The keynote comes days after the NSE filed its draft prospectus for one of India’s largest ever public offerings, a listing nearly a decade in the making.
Chauhan said, “public listing lets founders raise growth capital without surrendering control, noting that a promoter can offer 25 per cent of equity to the market at the outset, retain 75 per cent and dilute further only as the business requires.”
“When you list, you keep 75 per cent with yourself and offer 25 per cent to the market in the beginning. You can give more later. Control stays with you,” he said.
He said, “the public markets reward profitable businesses with a valuation that private balance sheets cannot match. A company earning an annual profit of Rs 2 crore, he said, could command a market capitalisation of Rs 40 to 50 crore once listed, giving the promoter room to raise capital, bring in partners and expand operations.”
Listing also gives a company its own currency, Chauhan said. “A listed promoter can use stock to acquire other businesses, draw in partners and reward staff through stock options, he said, citing the early use of employee stock options at Infosys by N R Narayana Murthy and Nandan Nilekani to attract talent the company could not otherwise have hired.”
He said, “listing strengthens governance and credibility, brings analyst coverage, eases access to bank finance and supports orderly succession by making it simpler to divide assets among heirs.” Compliance, he added, was lighter than commonly assumed and was routinely handled by a company secretary.”
Addressing the concern that listing exposes founders to hostile takeover, Chauhan said control stayed with the promoter and that no change of ownership could occur against a founder’s wishes.
On share price, he cautioned founders against chasing artificial trading volumes or mistaking the stock price for the business itself.
“Your business is in your operations, not in the share price. The stock market is only a reflection of your business, it is not the business itself,” he said, adding that share prices would follow sustained growth in profit and that founders should direct their energy towards operations rather than short term price movements.
“On liquidity in the small and medium enterprise segment, Chauhan said generating trading volume was not the company’s responsibility and pointed to the market maker mechanism, under which two way quotes are provided for three years. Companies on NSE’s SME platform, launched in 2012, had collectively raised more than Rs 21,700 crore and held a combined market capitalisation of more than Rs 2 lakh crore”, he said.
He acknowledged that SME business models carried higher risk than those of larger main board companies, but said investors in the segment understood the risk reward trade off and that well run SME companies could scale quickly.
“If you are doing a business of Rs 10 crore or Rs 20 crore, you should be planning for Rs 200 crore and beyond,” he said.
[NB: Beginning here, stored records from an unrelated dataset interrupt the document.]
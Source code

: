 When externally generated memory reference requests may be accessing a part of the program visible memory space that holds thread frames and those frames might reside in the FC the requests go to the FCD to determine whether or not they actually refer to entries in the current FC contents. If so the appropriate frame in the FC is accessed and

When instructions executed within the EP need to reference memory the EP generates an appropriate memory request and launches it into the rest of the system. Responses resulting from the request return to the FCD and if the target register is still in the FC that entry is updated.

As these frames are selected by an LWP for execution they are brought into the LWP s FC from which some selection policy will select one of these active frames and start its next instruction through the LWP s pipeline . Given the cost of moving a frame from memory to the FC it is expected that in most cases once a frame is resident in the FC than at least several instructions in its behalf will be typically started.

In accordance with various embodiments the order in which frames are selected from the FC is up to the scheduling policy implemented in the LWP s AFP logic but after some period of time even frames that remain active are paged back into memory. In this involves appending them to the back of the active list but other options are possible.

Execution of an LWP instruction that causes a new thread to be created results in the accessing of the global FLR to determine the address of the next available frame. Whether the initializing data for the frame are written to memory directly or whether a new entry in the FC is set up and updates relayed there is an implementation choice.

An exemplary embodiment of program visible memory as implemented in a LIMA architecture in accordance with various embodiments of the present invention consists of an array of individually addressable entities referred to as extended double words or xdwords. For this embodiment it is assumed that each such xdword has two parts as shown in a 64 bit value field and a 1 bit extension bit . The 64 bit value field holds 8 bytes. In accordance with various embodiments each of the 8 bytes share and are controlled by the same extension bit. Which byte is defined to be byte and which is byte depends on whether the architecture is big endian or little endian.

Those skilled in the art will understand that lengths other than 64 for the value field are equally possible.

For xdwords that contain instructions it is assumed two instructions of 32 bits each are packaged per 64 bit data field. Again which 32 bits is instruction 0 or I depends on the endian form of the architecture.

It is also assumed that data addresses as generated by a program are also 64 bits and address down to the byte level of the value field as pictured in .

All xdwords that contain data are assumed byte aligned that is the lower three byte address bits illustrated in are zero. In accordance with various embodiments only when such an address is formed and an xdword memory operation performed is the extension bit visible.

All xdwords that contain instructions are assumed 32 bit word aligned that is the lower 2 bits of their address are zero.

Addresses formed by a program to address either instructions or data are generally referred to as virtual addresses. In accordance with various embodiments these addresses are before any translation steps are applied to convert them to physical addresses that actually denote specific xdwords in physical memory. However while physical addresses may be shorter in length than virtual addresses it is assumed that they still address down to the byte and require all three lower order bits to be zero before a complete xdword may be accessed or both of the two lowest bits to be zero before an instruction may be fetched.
JIIF chairman Jeenendra Bhandari said, ” Over the last nine years, JIIF has evolved from an idea into one of the community’s most impactful entrepreneurship and innovation platforms. Over the past two years, we have successfully completed four incubation cohorts, facilitated over Rs 60 crore in startup investments, built a network of more than 20 ecosystem partners and collaborated with over 30 national and regional organisations.”
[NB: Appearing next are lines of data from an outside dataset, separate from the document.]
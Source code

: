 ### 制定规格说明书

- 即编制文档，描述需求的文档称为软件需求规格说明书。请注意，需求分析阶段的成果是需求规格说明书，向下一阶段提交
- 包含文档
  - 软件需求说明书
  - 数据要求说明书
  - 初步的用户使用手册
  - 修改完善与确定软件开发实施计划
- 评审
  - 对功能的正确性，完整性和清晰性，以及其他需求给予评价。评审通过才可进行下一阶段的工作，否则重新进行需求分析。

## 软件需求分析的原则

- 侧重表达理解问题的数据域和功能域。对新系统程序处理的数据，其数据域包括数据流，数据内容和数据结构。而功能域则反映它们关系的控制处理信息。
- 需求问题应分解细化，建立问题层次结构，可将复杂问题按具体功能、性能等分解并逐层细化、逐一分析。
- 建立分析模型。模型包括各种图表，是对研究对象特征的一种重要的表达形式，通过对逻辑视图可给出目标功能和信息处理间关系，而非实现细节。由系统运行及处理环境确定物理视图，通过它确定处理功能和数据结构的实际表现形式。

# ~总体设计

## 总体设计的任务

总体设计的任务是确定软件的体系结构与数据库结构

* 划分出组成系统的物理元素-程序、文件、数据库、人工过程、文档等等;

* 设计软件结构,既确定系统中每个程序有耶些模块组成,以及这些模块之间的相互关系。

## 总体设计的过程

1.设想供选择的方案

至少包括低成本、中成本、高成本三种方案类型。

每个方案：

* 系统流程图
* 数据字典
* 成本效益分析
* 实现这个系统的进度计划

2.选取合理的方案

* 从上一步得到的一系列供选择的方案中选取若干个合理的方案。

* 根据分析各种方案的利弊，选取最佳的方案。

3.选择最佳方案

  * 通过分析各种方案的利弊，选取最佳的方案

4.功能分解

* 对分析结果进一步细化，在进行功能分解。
Bhandari said, “the foundation had secured a Rs 5 crore MSInS grant and a Rs 2 crore SISFS grant, while its startups had achieved three full and three partial investment successes. He said initiatives such as four editions of its flagship investor engagement platforms and the launch of a 5,000 sq ft incubation centre in Mumbai continued to strengthen the innovation ecosystem.”
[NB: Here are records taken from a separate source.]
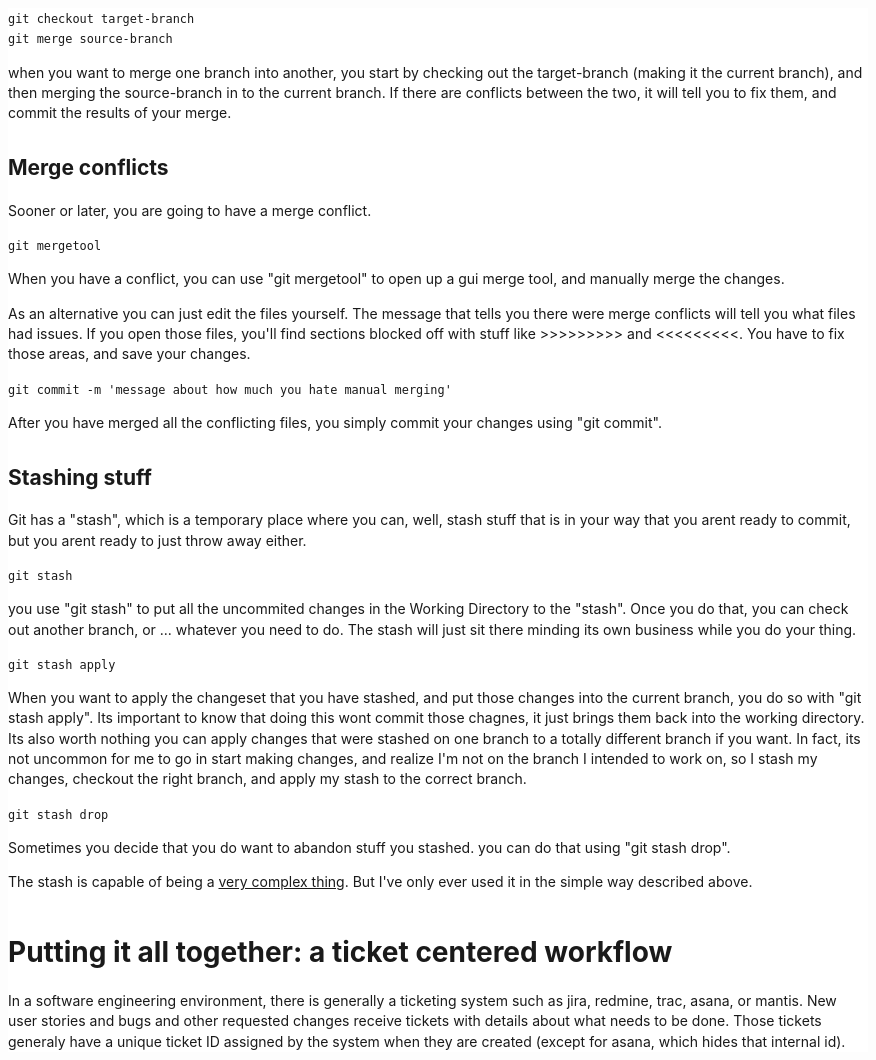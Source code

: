 	git checkout target-branch
	git merge source-branch
	
when you want to merge one branch into another, you start by checking out the target-branch (making it the current branch), and then merging the source-branch in to the current branch.  If there are conflicts between the two, it will tell you to fix them, and commit the results of your merge.

## Merge conflicts

Sooner or later, you are going to have a merge conflict.

	git mergetool
When you have a conflict, you can use "git mergetool" to open up a gui merge tool, and manually merge the changes.

As an alternative you can just edit the files yourself.  The message that tells you there were merge conflicts will tell you what files had issues.  If you open those files, you'll find sections blocked off with stuff like >>>>>>>>> and <<<<<<<<<.  You have to fix those areas, and save your changes. 

	git commit -m 'message about how much you hate manual merging'
After you have merged all the conflicting files, you simply commit your changes using "git commit".



## Stashing stuff
Git has a "stash", which is a temporary place where you can, well, stash stuff that is in your way that you arent ready to commit, but you arent ready to just throw away either.

	git stash
you use "git stash" to put all the uncommited changes in the Working Directory to the "stash".  Once you do that, you can check out another branch, or ... whatever you need to do.  The stash will just sit there minding its own business while you do your thing.

	git stash apply
When you want to apply the changeset that you have stashed, and put those changes into the current branch, you do so with "git stash apply".  Its important to know that doing this wont commit those chagnes, it just brings them back into the working directory.  Its also worth nothing you can apply changes that were stashed on one branch to a totally different branch if you want.   In fact, its not uncommon for me to go in start making changes, and realize I'm not on the branch I intended to work on, so I stash my changes, checkout the right branch, and apply my stash to the correct branch. 

	git stash drop

Sometimes you decide that you do want to abandon stuff you stashed.  you can do that using "git stash drop".  

The stash is capable of being a [very complex thing](https://git-scm.com/docs/git-stash).  But I've only ever used it in the simple way described above. 

# Putting it all together:  a ticket centered workflow
In a software engineering environment, there is generally a ticketing system such as jira, redmine, trac, asana, or mantis.
New user stories and bugs and other requested changes receive tickets with details about what needs to be done. Those tickets generaly have a unique ticket ID assigned by the system when they are created (except for asana, which hides that internal id).
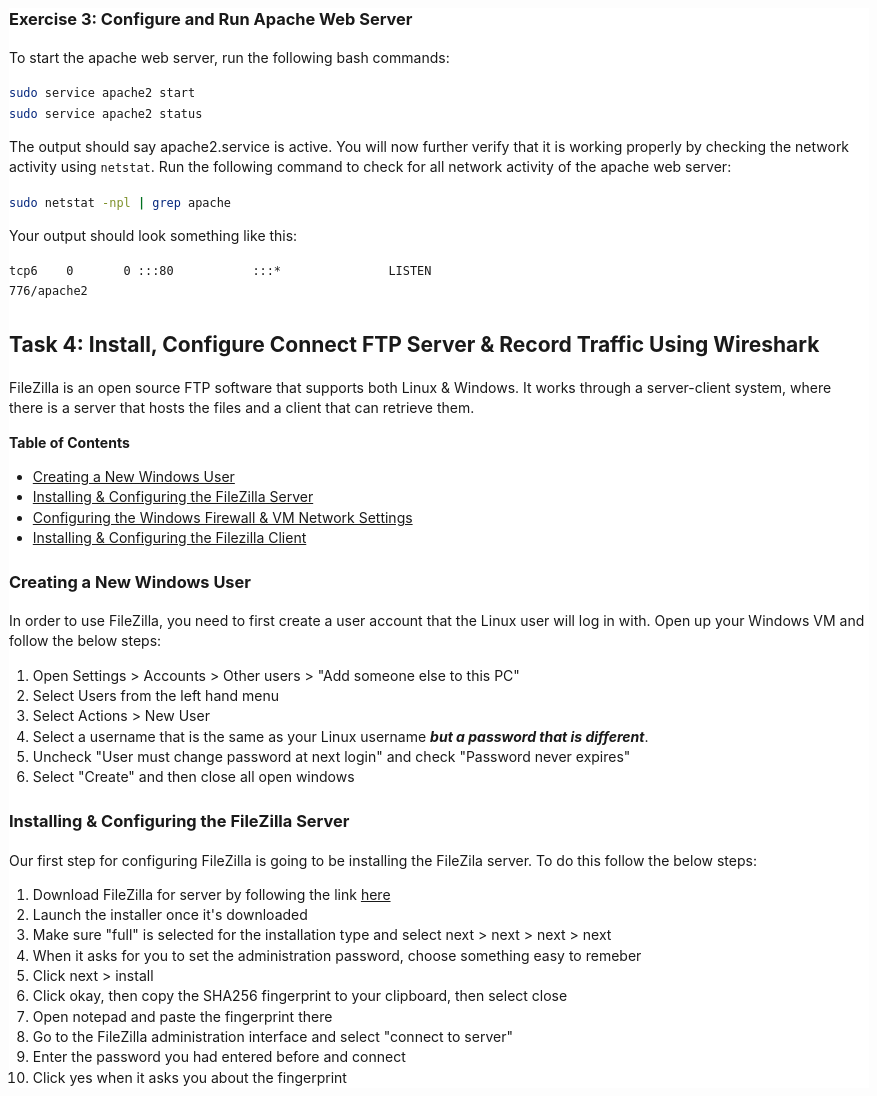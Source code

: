 ### Exercise 3: Configure and Run Apache Web Server

To start the apache web server, run the following bash commands:
```bash
sudo service apache2 start
sudo service apache2 status
```
The output should say apache2.service is active. You will now further verify that it is working properly by checking the network activity using `netstat`. Run the following command to check for all network activity of the apache web server:
```bash
sudo netstat -npl | grep apache
```
Your output should look something like this:
```
tcp6    0       0 :::80           :::*               LISTEN
776/apache2
```

## Task 4: Install, Configure Connect FTP Server & Record Traffic Using Wireshark

FileZilla is an open source FTP software that supports both Linux & Windows. It works through a server-client system, where there is a server that hosts the files and a client that can retrieve them.

**Table of Contents**
- [Creating a New Windows User](#creating-a-new-windows-user)
- [Installing & Configuring the FileZilla Server](#installing--configuring-the-filezilla-server)
- [Configuring the Windows Firewall & VM Network Settings](#configuring-the-windows-firewall--vm-network-settings)
- [Installing & Configuring the Filezilla Client](#installing--configuring-the-filezilla-client)

### Creating a New Windows User

In order to use FileZilla, you need to first create a user account that the Linux user will log in with. Open up your Windows VM and follow the below steps:
1. Open Settings > Accounts > Other users > "Add someone else to this PC"
1. Select Users from the left hand menu
1. Select Actions > New User
1. Select a username that is the same as your Linux username ***but a password that is different***.
1. Uncheck "User must change password at next login" and check "Password never expires"
1. Select "Create" and then close all open windows 

### Installing & Configuring the FileZilla Server

Our first step for configuring FileZilla is going to be installing the FileZila server. To do this follow the below steps:
1. Download FileZilla for server by following the link [here](https://filezilla-project.org/download.php?type=server)
1. Launch the installer once it's downloaded
1. Make sure "full" is selected for the installation type and select next > next > next > next
1. When it asks for you to set the administration password, choose something easy to remeber
1. Click next > install
1. Click okay, then copy the SHA256 fingerprint to your clipboard, then select close
1. Open notepad and paste the fingerprint there
1. Go to the FileZilla administration interface and select "connect to server"
1. Enter the password you had entered before and connect
1. Click yes when it asks you about the fingerprint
JITO, the Jain International Trade Organisation, is one of the world’s largest networks of Jain industrialists, entrepreneurs and professionals. Its innovation and entrepreneurship arm, JIIF, has over the past nine years built a platform that has drawn leading names from across Indian business, with previous Foundation Day editions featuring founders and leaders of companies such as Paytm, Zepto, Info Edge and Haldiram’s.